> _Assignment_
Copy out the listing below, keeping every character as is.

↓↓↓

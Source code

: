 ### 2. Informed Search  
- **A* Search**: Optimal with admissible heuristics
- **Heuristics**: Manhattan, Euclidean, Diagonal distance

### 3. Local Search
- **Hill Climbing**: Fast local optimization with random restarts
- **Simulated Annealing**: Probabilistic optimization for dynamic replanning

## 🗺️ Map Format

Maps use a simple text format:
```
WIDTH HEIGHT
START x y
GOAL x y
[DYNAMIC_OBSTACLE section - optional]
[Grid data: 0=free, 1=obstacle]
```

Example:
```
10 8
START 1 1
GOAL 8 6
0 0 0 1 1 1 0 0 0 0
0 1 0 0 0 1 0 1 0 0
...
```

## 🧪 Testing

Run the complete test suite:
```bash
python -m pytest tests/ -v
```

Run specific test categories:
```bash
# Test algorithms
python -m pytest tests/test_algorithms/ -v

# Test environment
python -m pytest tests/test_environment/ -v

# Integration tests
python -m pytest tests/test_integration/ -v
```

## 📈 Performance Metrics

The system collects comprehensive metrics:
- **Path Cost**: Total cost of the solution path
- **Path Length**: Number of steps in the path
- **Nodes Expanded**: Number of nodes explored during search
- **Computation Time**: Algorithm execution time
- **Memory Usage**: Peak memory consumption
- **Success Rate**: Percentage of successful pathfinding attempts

↑↑↑

> _Result of the exercise_
Source code

: ### 2. Informed Search  
- **A* Search**: Optimal with admissible heuristics
- **Heuristics**: Manhattan, Euclidean, Diagonal distance

### 3. Local Search
- **Hill Climbing**: Fast local optimization with random restarts
- **Simulated Annealing**: Probabilistic optimization for dynamic replanning

## 🗺️ Map Format

Maps use a simple text format:
```
WIDTH HEIGHT
START x y
GOAL x y
[DYNAMIC_OBSTACLE section - optional]
[Grid data: 0=free, 1=obstacle]
```

Example:
```
10 8
START 1 1
GOAL 8 6
0 0 0 1 1 1 0 0 0 0
0 1 0 0 0 1 0 1 0 0
...
```

## 🧪 Testing

Run the complete test suite:
```bash
python -m pytest tests/ -v
```

Run specific test categories:
```bash
# Test algorithms
python -m pytest tests/test_algorithms/ -v

# Test environment
python -m pytest tests/test_environment/ -v

# Integration tests
python -m pytest tests/test_integration/ -v
```

## 📈 Performance Metrics

The system collects comprehensive metrics:
- **Path Cost**: Total cost of the solution path
- **Path Length**: Number of steps in the path
- **Nodes Expanded**: Number of nodes explored during search
- **Computation Time**: Algorithm execution time
- **Memory Usage**: Peak memory consumption
- **Success Rate**: Percentage of successful pathfinding attempts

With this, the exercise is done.